Interface module for all the data-related operations.
"""
from __future__ import annotations
import hashlib
import inspect
import json
import re
import shutil
import sys
from collections.abc import Sequence
from pathlib import Path
from typing import Callable, Literal, Optional, Self, Type, cast
import numpy as np
import polars as pl
from scanpy import AnnData
from perturb_lib.data import ControlSymbol
from perturb_lib.data.plibdata import InMemoryPlibData, OnDiskPlibData, PlibData
from perturb_lib.data.preprocesing import DEFAULT_PREPROCESSING_TYPE, PreprocessingType, preprocessors
from perturb_lib.data.utils import (
ModelSystemType,
TechnologyType,
add_train_test_val_splits,
anndata_format_verification,
)
from perturb_lib.environment import get_path_to_cache, logger
from perturb_lib.utils import update_symbols
context_catalogue: dict[str, type[AnnData]] = {}
SHARDSIZE = 200_000
PDATA_FORMAT_VERSION = 1 # Increase this number if the data format changes
class Vocabulary:
"""Vocabulary class for managing symbols of contexts, perturbations, and readouts."""

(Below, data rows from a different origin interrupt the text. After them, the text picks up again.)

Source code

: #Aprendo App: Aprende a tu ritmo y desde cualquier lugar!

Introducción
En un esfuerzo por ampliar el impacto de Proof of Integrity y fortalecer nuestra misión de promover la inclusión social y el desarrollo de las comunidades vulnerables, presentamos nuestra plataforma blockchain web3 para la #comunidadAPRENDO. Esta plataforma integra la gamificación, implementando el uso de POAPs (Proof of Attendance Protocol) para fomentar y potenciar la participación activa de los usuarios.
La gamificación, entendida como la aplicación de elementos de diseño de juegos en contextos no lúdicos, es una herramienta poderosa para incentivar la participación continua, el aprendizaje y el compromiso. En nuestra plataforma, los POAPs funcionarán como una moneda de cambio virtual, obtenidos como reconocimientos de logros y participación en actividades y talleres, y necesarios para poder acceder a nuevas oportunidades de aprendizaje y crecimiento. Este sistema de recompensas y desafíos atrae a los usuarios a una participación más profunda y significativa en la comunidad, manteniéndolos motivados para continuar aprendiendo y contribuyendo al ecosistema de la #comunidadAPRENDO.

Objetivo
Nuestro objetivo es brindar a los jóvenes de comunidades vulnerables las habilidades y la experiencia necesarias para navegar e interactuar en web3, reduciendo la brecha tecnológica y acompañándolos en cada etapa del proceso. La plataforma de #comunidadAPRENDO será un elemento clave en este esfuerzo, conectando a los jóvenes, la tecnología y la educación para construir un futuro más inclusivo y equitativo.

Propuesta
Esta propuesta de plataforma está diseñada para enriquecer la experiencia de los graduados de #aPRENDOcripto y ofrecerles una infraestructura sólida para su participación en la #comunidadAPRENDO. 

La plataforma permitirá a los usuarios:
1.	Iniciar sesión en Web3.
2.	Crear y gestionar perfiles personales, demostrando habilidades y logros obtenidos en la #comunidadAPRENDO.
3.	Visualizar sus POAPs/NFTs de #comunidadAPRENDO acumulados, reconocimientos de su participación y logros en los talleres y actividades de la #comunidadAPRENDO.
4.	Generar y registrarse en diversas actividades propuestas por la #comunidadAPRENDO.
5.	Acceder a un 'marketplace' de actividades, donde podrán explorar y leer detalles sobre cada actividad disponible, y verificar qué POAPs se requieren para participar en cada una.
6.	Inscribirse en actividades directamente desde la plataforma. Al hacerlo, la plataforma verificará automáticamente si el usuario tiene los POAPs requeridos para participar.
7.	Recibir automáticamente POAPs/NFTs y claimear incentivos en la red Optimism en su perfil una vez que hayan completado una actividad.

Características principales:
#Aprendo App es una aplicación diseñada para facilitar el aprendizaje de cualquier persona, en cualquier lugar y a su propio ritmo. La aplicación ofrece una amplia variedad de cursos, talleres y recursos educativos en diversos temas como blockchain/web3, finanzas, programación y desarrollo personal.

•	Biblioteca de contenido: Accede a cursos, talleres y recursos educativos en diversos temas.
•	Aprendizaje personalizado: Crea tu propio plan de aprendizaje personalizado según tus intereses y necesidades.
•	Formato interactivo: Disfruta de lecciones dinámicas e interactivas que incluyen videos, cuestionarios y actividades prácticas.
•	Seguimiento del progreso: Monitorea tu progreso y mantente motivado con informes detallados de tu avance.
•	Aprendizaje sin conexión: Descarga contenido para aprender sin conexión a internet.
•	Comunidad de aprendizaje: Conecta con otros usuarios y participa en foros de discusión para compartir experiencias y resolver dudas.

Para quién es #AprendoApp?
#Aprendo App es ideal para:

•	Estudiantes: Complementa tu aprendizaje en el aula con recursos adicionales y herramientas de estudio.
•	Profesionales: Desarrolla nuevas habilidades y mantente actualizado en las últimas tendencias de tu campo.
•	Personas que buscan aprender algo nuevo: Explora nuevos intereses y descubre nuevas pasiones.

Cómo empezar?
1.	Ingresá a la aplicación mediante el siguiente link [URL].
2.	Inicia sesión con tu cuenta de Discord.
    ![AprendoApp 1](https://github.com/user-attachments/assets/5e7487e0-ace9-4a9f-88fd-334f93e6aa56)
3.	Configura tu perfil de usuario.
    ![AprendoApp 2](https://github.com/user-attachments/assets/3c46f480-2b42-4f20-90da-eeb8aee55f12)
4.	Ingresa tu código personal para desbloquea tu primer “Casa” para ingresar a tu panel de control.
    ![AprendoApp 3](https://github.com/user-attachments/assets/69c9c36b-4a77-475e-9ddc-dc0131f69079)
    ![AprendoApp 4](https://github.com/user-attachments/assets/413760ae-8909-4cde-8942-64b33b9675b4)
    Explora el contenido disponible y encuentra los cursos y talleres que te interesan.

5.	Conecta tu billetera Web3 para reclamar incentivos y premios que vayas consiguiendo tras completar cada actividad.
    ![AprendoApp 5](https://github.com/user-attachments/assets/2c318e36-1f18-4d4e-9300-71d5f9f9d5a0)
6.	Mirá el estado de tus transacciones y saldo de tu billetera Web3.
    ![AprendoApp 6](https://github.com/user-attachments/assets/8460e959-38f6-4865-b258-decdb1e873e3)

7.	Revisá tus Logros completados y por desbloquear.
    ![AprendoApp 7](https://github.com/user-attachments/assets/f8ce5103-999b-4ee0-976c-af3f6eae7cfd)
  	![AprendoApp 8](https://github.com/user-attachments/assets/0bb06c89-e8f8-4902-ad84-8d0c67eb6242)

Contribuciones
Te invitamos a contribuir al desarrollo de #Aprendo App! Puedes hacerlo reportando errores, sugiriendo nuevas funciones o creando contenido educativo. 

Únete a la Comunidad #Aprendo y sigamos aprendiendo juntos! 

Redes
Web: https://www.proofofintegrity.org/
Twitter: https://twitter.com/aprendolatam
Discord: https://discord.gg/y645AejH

def __init__(self, context_vocab: pl.DataFrame, perturb_vocab: pl.DataFrame, readout_vocab: pl.DataFrame):
self._verify_vocabulary(context_vocab, "context_vocab")

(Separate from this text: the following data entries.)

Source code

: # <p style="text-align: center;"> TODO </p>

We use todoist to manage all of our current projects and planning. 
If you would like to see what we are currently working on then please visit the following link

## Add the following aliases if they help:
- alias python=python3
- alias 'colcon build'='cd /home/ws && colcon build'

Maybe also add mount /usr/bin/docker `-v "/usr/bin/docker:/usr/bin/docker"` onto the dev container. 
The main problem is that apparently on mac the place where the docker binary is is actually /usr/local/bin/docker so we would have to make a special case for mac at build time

self._verify_vocabulary(perturb_vocab, "perturb_vocab")
self._verify_vocabulary(readout_vocab, "readout_vocab")
self.context_vocab: pl.DataFrame = context_vocab
self.perturb_vocab: pl.DataFrame = perturb_vocab
self.readout_vocab: pl.DataFrame = readout_vocab
ctrl_symbol_expr = pl.col("symbol") == ControlSymbol
self.perturb_control_code = self.perturb_vocab.row(by_predicate=ctrl_symbol_expr, named=True)["code"]
@classmethod
def initialize_from_symbols(
cls: type[Self], context_symbols: list[str], perturb_symbols: list[str], readout_symbols: list[str]
) -> Self:
"""Initialize vocabulary using symbols given in the arguments."""
# ensure existence of control symbol, and make sure its placed at the beginning
if ControlSymbol in perturb_symbols:
perturb_symbols.remove(ControlSymbol)
perturb_symbols = [ControlSymbol] + perturb_symbols
context_vocab = pl.DataFrame(data={"symbol": context_symbols, "code": np.arange(len(context_symbols))})
perturb_vocab = pl.DataFrame(data={"symbol": perturb_symbols, "code": np.arange(len(perturb_symbols))})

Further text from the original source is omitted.